Report each line from the listing that the string "roadsafetyph" appears in.
#### Exercise data ####
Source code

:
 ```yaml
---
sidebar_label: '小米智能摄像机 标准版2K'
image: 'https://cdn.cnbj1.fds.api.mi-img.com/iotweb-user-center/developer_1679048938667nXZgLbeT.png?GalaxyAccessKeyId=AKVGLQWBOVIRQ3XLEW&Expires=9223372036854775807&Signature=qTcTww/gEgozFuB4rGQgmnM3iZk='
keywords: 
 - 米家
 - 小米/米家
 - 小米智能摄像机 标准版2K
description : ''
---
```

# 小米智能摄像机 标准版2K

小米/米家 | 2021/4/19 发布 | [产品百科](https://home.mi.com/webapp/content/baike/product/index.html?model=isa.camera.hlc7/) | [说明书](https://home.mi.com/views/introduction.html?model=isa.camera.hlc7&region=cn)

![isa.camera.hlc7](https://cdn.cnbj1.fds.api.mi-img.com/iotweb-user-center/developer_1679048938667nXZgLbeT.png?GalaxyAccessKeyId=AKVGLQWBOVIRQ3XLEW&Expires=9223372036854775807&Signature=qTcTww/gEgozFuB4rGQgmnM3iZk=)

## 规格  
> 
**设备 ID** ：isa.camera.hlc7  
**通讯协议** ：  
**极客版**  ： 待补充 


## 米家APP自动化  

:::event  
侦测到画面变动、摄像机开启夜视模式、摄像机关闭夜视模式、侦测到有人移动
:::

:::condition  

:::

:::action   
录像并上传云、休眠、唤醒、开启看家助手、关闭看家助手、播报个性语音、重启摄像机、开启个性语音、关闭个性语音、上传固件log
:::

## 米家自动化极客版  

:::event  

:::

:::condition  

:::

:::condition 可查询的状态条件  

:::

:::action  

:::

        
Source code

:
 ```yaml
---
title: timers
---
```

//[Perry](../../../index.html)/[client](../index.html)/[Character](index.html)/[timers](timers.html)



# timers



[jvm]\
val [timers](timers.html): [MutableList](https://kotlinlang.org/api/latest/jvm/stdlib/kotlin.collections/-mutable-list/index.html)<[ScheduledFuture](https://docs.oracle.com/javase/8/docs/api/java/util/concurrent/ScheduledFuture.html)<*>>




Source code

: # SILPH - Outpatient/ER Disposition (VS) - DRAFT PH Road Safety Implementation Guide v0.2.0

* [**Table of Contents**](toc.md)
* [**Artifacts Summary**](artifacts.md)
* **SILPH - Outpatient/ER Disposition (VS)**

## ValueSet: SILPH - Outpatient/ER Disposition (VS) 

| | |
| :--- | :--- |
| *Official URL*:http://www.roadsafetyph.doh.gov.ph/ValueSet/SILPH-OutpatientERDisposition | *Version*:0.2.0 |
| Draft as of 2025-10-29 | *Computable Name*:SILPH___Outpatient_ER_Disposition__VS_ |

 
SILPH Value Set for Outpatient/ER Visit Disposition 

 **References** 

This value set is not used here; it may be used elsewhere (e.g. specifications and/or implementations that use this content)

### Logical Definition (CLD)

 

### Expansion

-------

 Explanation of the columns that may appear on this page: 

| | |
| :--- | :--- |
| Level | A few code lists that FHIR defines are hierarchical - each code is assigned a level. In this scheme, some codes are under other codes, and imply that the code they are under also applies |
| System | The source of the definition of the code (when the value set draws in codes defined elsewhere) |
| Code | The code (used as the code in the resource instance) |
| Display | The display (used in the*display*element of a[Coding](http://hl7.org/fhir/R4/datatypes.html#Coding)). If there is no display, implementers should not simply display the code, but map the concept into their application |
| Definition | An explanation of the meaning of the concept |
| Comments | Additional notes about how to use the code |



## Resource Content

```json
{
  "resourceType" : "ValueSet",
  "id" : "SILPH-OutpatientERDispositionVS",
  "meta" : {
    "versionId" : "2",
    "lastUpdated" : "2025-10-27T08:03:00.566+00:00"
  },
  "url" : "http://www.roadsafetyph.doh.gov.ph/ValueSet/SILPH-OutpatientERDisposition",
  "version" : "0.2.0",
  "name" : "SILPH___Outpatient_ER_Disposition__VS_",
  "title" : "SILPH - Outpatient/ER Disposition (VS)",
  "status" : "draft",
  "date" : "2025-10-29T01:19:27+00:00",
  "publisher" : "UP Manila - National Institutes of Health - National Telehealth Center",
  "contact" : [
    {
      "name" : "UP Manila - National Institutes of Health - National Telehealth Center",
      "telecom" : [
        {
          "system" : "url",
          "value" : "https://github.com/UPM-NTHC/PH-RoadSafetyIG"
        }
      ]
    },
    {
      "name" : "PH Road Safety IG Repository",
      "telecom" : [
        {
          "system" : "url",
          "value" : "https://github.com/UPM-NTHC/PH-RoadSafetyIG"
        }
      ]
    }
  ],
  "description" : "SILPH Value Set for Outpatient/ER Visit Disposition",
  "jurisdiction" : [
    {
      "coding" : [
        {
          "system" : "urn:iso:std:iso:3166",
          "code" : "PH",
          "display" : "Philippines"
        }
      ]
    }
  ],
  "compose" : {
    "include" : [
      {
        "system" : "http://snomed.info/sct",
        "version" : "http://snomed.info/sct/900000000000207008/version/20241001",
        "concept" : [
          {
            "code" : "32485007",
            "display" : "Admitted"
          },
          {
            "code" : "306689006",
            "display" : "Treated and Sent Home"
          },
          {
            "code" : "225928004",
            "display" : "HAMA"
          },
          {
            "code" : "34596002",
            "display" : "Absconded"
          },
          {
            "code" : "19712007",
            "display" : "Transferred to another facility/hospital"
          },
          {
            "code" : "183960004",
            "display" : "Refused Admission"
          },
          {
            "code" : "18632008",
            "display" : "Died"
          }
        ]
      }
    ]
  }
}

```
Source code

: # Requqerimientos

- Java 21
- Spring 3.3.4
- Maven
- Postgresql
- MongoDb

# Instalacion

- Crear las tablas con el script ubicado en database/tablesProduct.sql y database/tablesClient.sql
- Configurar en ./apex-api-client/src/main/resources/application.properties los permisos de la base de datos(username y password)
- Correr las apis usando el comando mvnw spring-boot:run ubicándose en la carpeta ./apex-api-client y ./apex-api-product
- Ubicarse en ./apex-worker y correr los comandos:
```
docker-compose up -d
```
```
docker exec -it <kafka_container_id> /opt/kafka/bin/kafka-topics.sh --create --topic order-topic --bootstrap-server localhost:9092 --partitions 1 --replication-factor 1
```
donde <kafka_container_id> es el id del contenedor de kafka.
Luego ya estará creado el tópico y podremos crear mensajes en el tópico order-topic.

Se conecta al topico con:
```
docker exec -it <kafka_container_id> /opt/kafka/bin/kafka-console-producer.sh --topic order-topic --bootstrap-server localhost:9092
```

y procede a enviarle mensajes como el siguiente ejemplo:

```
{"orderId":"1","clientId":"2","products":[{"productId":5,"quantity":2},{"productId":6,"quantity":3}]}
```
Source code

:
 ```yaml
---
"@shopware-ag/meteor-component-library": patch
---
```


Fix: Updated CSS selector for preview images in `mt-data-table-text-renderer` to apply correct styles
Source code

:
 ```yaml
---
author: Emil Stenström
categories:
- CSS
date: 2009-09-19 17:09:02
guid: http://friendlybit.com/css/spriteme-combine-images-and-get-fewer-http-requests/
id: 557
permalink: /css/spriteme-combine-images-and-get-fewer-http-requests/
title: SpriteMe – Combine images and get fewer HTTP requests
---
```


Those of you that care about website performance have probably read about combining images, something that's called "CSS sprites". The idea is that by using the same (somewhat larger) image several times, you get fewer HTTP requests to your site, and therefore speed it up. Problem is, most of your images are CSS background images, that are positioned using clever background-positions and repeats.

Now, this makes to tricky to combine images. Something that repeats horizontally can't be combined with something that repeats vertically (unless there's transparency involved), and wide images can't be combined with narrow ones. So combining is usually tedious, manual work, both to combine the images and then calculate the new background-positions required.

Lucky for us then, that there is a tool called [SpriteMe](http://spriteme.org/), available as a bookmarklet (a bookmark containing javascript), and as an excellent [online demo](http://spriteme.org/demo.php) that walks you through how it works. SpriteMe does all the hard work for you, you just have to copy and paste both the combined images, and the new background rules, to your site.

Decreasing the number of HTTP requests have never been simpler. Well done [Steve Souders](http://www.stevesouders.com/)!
####
> [Exercise answer]:
| *Official URL*:http://www.roadsafetyph.doh.gov.ph/ValueSet/SILPH-OutpatientERDisposition | *Version*:0.2.0 |
  "url" : "http://www.roadsafetyph.doh.gov.ph/ValueSet/SILPH-OutpatientERDisposition",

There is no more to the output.